Carl Karni-Bain “BAI”

Carl Karni-Bain “BAI” received his fine arts training at the California College of Arts and Crafts. He has exhibited extensively in San Francisco Bay area, North Carolina, New York and Toronto. The artist states: “I have been painting faces and figures throughout my career as they are part of an ongoing journey of which neither I nor the viewer will ever tire. The foundation for my portraits comes from the African Mask. As a child, I remember the visual impact it had on me and remains strong in my retainable memory to this day. The mask forces a response from the viewer, whether a primitive or contemporary response. Colour is the symbol I use to reflect the emotional stages through which we as humans experience – reds for the violent past, blues, greens for the peace to come, and yellow and oranges for the bright future ahead. The latter is not guaranteed in my paintings. However, I think it is attainable in life.”

Ifeatuanya Chiejina

Ifeatuanya Chiejina is a visual artist born and raised in NYC. The artist states: “With each day that passes, I am thankful to be a black Igbo female visual artist. I’m constantly coming into the realization that it is up to me to present myself, and bring forth my own happiness. I carry some ideas, thoughts,   and truths that are reflective of Nigerian customs and traditions. But I also accept and carry with me truths that are not.”

www.ify-chiejina.com

 Juan C. Lopez Espantaleon

Espantaleon was born and raised in Madrid, Spain. He attended school at Escuela de Fotografia Tecnica de Imagen (EFTI) for two years. In this period of time, he studied with some of the most influential photographers and artists in Spain, such as Chema Madoz, Jane Evelyn Atwood, Rosalind Williams, Cristina Garcia Rodero, Alberto Garcia Alix and Ciuco Gutierrez. He moved to New York in 2006 and restarted his career as both a food commercial photographer and an artist. He attended school at the Fashion Institute of Technology and currently attends at LIU-Post, working to earn his MFA as a catalyzer of artist evolution. Espantaleon has published his personal and commercial work in multiple magazines including El Pais, New York Times Magazine, The New Yorker, T-Magazine, Zagat NY, Bon Appetit, Lux magazine, En Rodaje Magazine, and Elle España.
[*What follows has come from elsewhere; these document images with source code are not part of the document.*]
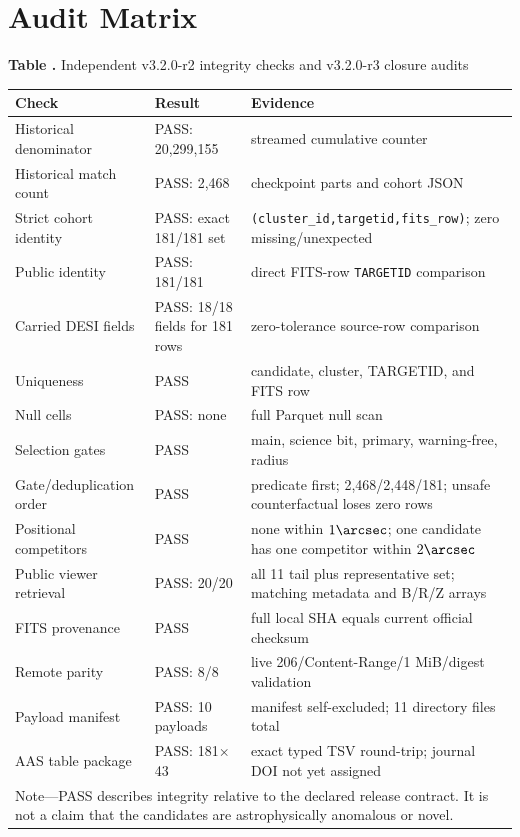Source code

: \documentclass[twocolumn]{aastex701}
\newcommand{\paperVersion}{v3.2.0-r3}
\newcommand{\releaseVersion}{v3.2.0-r2}
\begin{document}
\section{Audit Matrix}\label{app:audit}

\label{tab:audit}
\begin{center}
\textbf{Table \thetable.} Independent \releaseVersion{} integrity checks and \paperVersion{} closure audits

\smallskip
\scriptsize
\begin{tabular}{p{}p{}p{}}
\toprule
Check & Result & Evidence \\
\midrule
Historical denominator & PASS: 20,299,155 & streamed cumulative counter \\
Historical match count & PASS: 2,468 & checkpoint parts and cohort JSON \\
Strict cohort identity & PASS: exact 181/181 set & \texttt{(cluster\_id,targetid,fits\_row)}; zero missing/unexpected \\
Public identity & PASS: 181/181 & direct FITS-row \texttt{TARGETID} comparison \\
Carried DESI fields & PASS: 18/18 fields for 181 rows & zero-tolerance source-row comparison \\
Uniqueness & PASS & candidate, cluster, TARGETID, and FITS row \\
Null cells & PASS: none & full Parquet null scan \\
Selection gates & PASS & main, science bit, primary, warning-free, radius \\
Gate/deduplication order & PASS & predicate first; 2,468/2,448/181; unsafe counterfactual loses zero rows \\
Positional competitors & PASS & none within $1\arcsec$; one candidate has one competitor within $2\arcsec$ \\
Public viewer retrieval & PASS: 20/20 & all 11 tail plus representative set; matching metadata and B/R/Z arrays \\
FITS provenance & PASS & full local SHA equals current official checksum \\
Remote parity & PASS: 8/8 & live 206/Content-Range/1 MiB/digest validation \\
Payload manifest & PASS: 10 payloads & manifest self-excluded; 11 directory files total \\
AAS table package & PASS: 181$\times$43 & exact typed TSV round-trip; journal DOI not yet assigned \\
\bottomrule
\multicolumn{3}{p{0.88\textwidth}}{\footnotesize Note---PASS describes integrity relative to the
declared release contract. It is not a claim that the candidates are astrophysically anomalous
or novel.}\\
\end{tabular}
\end{center}
\end{document}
juanlopez.photoshelter.com

 Neha Gautam

Neha Gautam is a photographer, educator, and documentarian. “Millions March, December 13, 2014 brought tens of thousands people together speaking up for racial injustice and against police brutality in New York City.  After the non-indictment of officer Pantaleo for the death of Eric Garner, this demonstration in NYC was the largest showcase and demonstration for racial justice and equity in NYC. To people who were a part of the event and or saw the march happen, it felt like seeing a real movement, a social and critical movement. To me, it was a powerful moment to see people of color and allies demanding justice for black lives lost to police violence. I remember hearing a large contingent singing ‘… and we ain’t gonna stop until people are free.’ These images speak to the message and energy being sent out that day and to this day now as we are still asking for true freedom to live in a world that acknowledges that black lives do matter. “

www.nehagautamnyc.com

Sharmin Hossain

Sharmin Hossain is a Queens-bred henna tattoo artist, political educator, and archivist. She is the Director of the Bangladeshi Historical Memory Project, a public theatre project and digital archive of Bangladeshi resistance. Follow her on Instagram: @sharminultra.

 www.bangladeshihistory.com

Lehna Huie

Lehna Huie (b. 1988, NYC) is a multidisciplinary fine artist, arts educator, curator, and activist  exercising a belief in the power of multi-vocal art. She is an artist amplifying stories of love, loss, and remembrance. Huie is deeply committed to the fusion of arts and social change as a path to liberation: exploring the past, present and the future of struggle and freedom. Central to Huie’s creative work is her utilization of artistic expression as a compass for healing our world. Her work embodies cultural critique, celebration, and Huie’s studio practice makes use of various materials on canvas, paper, and wooden surfaces. Her portraits and figurative work are highly textured. Often layered with diverse materials: paint, plaster, sawdust, beads, shells, etc., as well as found objects, her work brings forth a symphony of moods. Grounded by the global community, New York City life, and the essence of her familial homeland in Jamaica, Huie is ever inspired by the African Diaspora.

 www.lehnahuie.com

Susan Kelly

Susan Kelly is a multi-process artist, whose body of work often incorporates several different techniques into the final pieces. Susan works with a sense of urgency, where there are multiple pieces, in different media, all happening at one time. In her latest works, Susan has begun transforming her interest in Korean pop idol culture into bright stained glass portraits of singing idols. The stained glass gives the featured idol a religious or holy feeling, similar to the other-worldly pedestals that fans often hold their idols to, intentionally elevating them or accidentally by delusion. Susan’s work is a celebration and critique of Korean pop idol culture.

artistsusankelly.com 

mahlOt Sansosa

mahlOt Sansosa is a multidisciplinary artist who employs nonfiction photography as the root of  her practice. Born in Mirangaba, Bahia, to a Brazilian Catholic father and an East African veiled Muslim mother, she correlates her immigration to the US to her independent studies of identity as they relate to displacement, self authorship, cultural equity and the politics of corporeal location. She creates visual lifescapes drawn from collective visceral memory induced by her past and present psychological migratory patterns, which indict singular notions of reduction and erasure projected upon minority female selfhood. Utilizing performative sound and mixed media,  Sansosa instigates an anti-monolithic, anti-binary approach to rewriting and reintroducing the narrative of Black and Brown female subjectivity.

Sansosa has exhibited her work in association with Yancey Richardson Gallery (New York), Rush Arts (New York), City Bird Gallery (New York) The Lesbian Herstory Archives (New York), Alexander Gray Associates (New York) Skylight Gallery, (Brooklyn NY) Corridor Gallery, (Brooklyn NY) Rhona Hoffman gallery, (Chicago IL), Woman Made Gallery (Chicago IL), Fountain Art Fair (Art Basel Miami) Square Foot Arts (Art Basel Miami), Galleria Continua (San Gimignano, Italy), and The Public (West Bromwich, England). Public Art Exhibitions include The Pelourinho Fest in association with São João da Bahia (Salvador de Bahia), The Martha Machado Brigade (Havana, Cuba) via the Roktowa Haitian Trembling Heart Residency.